A Journey in Time .1st stop Tehran: 2 Sa'dabad Palace (時間之旅 :第一站 . 德黑蘭之二: 薩德亞巴德皇宫)

One of the first places we visited is the Sa'dabad Palace, built by the Pahlavi dynasty, (1925-1979), founded by Reza Shah Pahlavi, a military officer of the Persian Cossack Brigade, after a coup d'etat in 1921 when Ahmad Shah Qajar (the last shah of the Qajar dynasty) showed himself unable to resist British and Russian incursion into Persia. He quickly drove out the Russians and took active steps to modernize Iran by extensive programs of industrialization, urbanization, construction of a cross-country railways system, establishing a national educational system, improving health care and reforming the judiciary etc.thus creating a new educated professional middle class and a new industrial working class but in September 1941, Reza Shah Pahlavi (who studiously avoided awarding huge national contracts to British and Russian companies, preferring Germans, Italians and French companies instead for the sake of  balance of power) was forced io resign in favor of his son Mohammad Shah Pahlavi (who was educated in Western Europe) when Britain (concerned about its interest in the Ango-Iranian Oil Company in south-western Iran) and Soviet Union (after Germany invaded Russia in June 1961) invaded Persia in August 1941 after Reza Shah Pahlavi refused to expel all German nationals from Iran and to allow Allied troops to pass through the officially "neutral" Iranian territory and took control of all of Iranian communications and all railroads. Iranian oil thus fell under the joint control of Britain, America and the Soviet Union. Mohammad Shah Pahlavi who rose to power with the help of Britain and America, therefore agreed to join the Allies against Nazi Germany in 1943.
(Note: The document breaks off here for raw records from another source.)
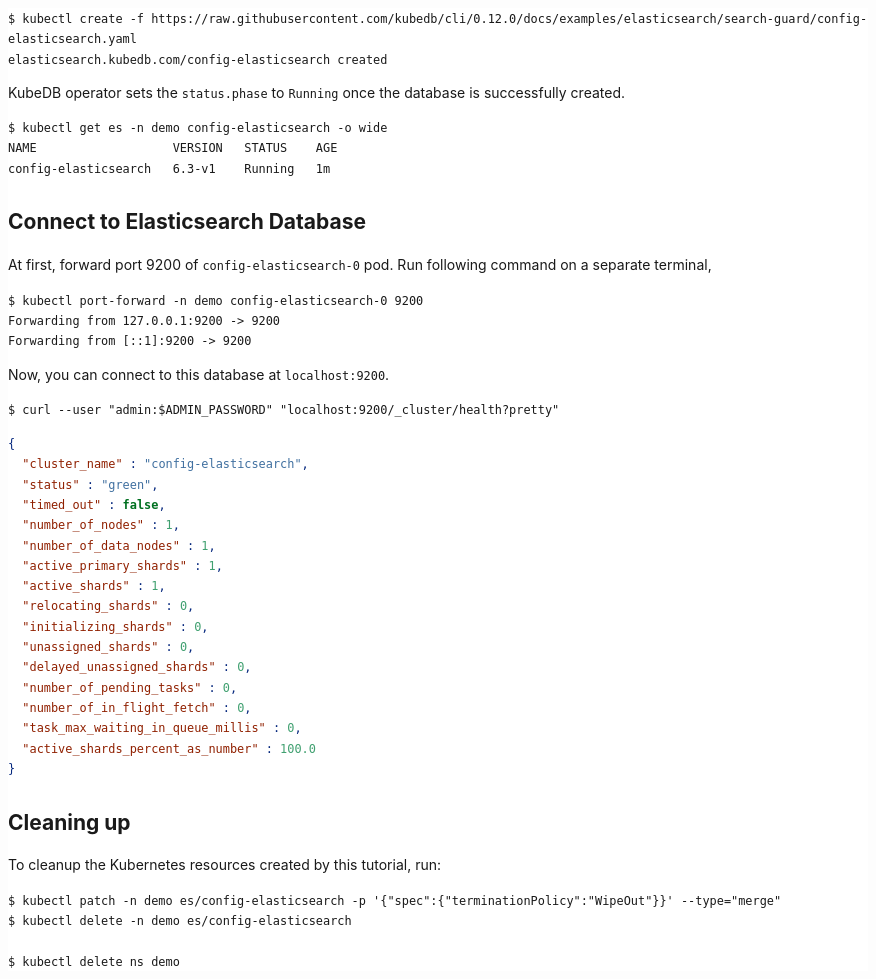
 ```console
$ kubectl create -f https://raw.githubusercontent.com/kubedb/cli/0.12.0/docs/examples/elasticsearch/search-guard/config-elasticsearch.yaml
elasticsearch.kubedb.com/config-elasticsearch created
```

KubeDB operator sets the `status.phase` to `Running` once the database is successfully created.

```console
$ kubectl get es -n demo config-elasticsearch -o wide
NAME                   VERSION   STATUS    AGE
config-elasticsearch   6.3-v1    Running   1m
```

## Connect to Elasticsearch Database

At first, forward port 9200 of `config-elasticsearch-0` pod. Run following command on a separate terminal,

```console
$ kubectl port-forward -n demo config-elasticsearch-0 9200
Forwarding from 127.0.0.1:9200 -> 9200
Forwarding from [::1]:9200 -> 9200
```

Now, you can connect to this database at `localhost:9200`.

```console
$ curl --user "admin:$ADMIN_PASSWORD" "localhost:9200/_cluster/health?pretty"
```

```json
{
  "cluster_name" : "config-elasticsearch",
  "status" : "green",
  "timed_out" : false,
  "number_of_nodes" : 1,
  "number_of_data_nodes" : 1,
  "active_primary_shards" : 1,
  "active_shards" : 1,
  "relocating_shards" : 0,
  "initializing_shards" : 0,
  "unassigned_shards" : 0,
  "delayed_unassigned_shards" : 0,
  "number_of_pending_tasks" : 0,
  "number_of_in_flight_fetch" : 0,
  "task_max_waiting_in_queue_millis" : 0,
  "active_shards_percent_as_number" : 100.0
}
```

## Cleaning up

To cleanup the Kubernetes resources created by this tutorial, run:

```console
$ kubectl patch -n demo es/config-elasticsearch -p '{"spec":{"terminationPolicy":"WipeOut"}}' --type="merge"
$ kubectl delete -n demo es/config-elasticsearch

$ kubectl delete ns demo
```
In January 1942, Britain, America and the Soviet Union signed an agreement with Iran to respect its independence and to withdraw their troops within six months of the ending of the world war. In 1943 at the Tehran Conference, America reaffirmed this commitment, and on 13 September, the Allies reassured the Iranians that all foreign troops would leave by 2 March 1946. But when the war ended in 1945, the USSR refused to announce a timetable to withdraw its troops from the north-western Iranian provinces of East and West Azerbaijan where Soviet-supported autonomy movements of the Turkic tribes had developed, assisted by the Iranian Communist Tudeh Party which had in the meantime become influential in the region and had some parliamentary seats and in November, 1945, Azerbaijan declared independence but this Soviet puppet state lasted only one year, after the Soviet Russians finally withdrew its troops under international political pressure in May, 1946
Up to 1935, "Iran " from the Proto-Iranian term "Aryānā", meaning "Land of the Aryans" ,  (the word "Ērān" having been found in a 3rd-century Sassanid inscription but the Parthian inscription that accompanies it uses the Parthian term "aryān" ) had always been called in the West "Persia", from the ancient Greek word  "Persis" itself derived from  "Pars" or "Fars", first used by the Iranian tribes themselves. It was Reza Shah Pahlavi who in 1935 first began to ask all foreigners to address his country officially by its traditional name of "Iran" instead of "Persia" but in 1959, Mohammad Shah Pahlavi, decreed that both "Persia" and "Iran" were acceptable and could be used interchangeably.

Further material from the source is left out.